NEW YORK – Roche subsidiary Foundation Medicine and German pharmaceutical company Merck KGaA announced on Monday that they have entered a strategic collaboration to develop companion diagnostics for the US market.
The companies will develop the FoundationOne CDx and FoundationOne Liquid CDx tests as companion diagnostics for selected marketed and pipeline treatments from Merck KGaA. The new agreement builds on a previous data solutions partnership the firms entered in 2020 to accelerate the development of novel targeted therapies individually and in combination, the companies said in a statement.

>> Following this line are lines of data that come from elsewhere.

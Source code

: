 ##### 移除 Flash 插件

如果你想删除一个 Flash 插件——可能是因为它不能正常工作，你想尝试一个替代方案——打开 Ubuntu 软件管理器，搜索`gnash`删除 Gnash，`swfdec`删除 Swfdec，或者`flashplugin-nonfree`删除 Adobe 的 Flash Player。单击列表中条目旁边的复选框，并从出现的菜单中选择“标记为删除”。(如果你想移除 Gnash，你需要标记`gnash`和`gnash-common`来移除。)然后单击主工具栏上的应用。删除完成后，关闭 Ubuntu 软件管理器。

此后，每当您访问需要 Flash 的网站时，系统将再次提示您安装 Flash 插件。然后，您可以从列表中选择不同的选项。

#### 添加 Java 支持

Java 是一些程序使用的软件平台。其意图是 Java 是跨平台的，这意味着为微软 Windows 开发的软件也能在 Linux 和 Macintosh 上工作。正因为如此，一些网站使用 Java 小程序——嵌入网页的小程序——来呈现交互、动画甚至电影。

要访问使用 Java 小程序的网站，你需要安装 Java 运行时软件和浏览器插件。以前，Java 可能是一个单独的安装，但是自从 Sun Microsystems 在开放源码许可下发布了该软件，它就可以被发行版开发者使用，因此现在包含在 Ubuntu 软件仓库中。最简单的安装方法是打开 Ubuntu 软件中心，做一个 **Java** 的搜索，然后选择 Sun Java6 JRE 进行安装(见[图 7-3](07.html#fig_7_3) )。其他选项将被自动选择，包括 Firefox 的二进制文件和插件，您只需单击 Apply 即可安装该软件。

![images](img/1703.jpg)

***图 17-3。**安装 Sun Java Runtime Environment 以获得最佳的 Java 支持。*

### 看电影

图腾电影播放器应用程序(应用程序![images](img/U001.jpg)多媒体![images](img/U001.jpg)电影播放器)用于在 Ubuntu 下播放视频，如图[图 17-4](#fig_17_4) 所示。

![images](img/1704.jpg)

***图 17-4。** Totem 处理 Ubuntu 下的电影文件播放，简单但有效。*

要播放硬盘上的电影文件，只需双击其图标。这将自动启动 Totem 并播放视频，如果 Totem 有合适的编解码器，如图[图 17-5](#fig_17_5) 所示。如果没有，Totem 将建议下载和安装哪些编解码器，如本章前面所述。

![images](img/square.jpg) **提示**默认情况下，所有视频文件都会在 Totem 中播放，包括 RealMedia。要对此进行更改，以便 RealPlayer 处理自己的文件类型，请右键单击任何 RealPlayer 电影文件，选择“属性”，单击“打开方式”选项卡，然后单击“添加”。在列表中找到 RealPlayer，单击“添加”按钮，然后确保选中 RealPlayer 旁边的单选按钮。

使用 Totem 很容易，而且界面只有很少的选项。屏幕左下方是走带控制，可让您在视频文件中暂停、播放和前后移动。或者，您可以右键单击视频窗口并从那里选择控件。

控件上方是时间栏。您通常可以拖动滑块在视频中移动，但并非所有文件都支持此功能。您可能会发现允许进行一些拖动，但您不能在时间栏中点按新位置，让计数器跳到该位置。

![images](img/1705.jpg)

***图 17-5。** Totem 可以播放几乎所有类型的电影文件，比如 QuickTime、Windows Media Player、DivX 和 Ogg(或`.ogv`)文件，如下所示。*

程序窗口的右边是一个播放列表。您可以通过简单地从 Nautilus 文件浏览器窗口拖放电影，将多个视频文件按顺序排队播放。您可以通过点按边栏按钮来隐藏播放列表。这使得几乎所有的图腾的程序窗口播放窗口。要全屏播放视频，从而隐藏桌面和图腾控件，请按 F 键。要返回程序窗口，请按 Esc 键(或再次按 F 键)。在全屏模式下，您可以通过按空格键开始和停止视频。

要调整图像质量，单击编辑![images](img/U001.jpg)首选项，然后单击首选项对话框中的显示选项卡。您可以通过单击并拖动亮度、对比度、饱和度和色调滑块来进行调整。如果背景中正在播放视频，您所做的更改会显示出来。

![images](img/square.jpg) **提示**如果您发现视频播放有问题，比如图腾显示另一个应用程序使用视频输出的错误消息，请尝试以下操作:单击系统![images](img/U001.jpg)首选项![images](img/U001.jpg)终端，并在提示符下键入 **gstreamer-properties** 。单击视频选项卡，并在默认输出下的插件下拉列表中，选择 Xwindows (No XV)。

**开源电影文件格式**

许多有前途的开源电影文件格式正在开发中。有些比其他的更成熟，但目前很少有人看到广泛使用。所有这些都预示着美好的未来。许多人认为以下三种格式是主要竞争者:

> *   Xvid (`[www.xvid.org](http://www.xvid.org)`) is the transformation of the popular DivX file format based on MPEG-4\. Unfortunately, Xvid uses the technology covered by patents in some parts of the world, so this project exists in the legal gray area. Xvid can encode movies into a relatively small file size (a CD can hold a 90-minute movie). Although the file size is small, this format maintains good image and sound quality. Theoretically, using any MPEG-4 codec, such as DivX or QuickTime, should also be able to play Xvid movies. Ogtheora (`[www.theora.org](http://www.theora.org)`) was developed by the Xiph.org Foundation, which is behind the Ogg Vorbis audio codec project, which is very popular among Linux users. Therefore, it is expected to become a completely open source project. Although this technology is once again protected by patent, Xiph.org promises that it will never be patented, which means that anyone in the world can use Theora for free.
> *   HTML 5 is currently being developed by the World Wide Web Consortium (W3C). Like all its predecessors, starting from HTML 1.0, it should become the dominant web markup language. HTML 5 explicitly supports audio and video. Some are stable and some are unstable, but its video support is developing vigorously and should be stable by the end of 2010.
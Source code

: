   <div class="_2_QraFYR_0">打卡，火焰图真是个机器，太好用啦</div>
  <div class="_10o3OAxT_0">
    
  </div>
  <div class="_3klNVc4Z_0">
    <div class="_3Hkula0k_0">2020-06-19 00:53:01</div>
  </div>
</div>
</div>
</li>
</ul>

If the companion diagnostic indications are approved, oncologists will be able to use the Foundation tests to identify patients with genomic alterations that could make them eligible for a specific targeted therapy. FoundationOne CDx detects substitutions, insertions, deletions, and copy number alterations in 324 genes, as well as select gene rearrangements, using DNA from formalin-fixed, paraffin-embedded tumor tissue specimens. It also detects genomic signatures such as microsatellite instability and tumor mutational burden.
FoundationOne Liquid CDx analyzes 324 genes via circulating cell-free DNA isolated from plasma in advanced cancer patients. Both next-generation sequencing-based assays are approved by the US Food and Drug Administration.
"We look forward to ongoing collaboration as they leverage our portfolio of end-to-end solutions to generate meaningful evidence, help optimize therapy development, and deliver companion diagnostic solutions using our tissue and liquid comprehensive genomic profiling tests," Jason Adams, VP of biopharma enterprise partnerships at Foundation Medicine, said in a statement.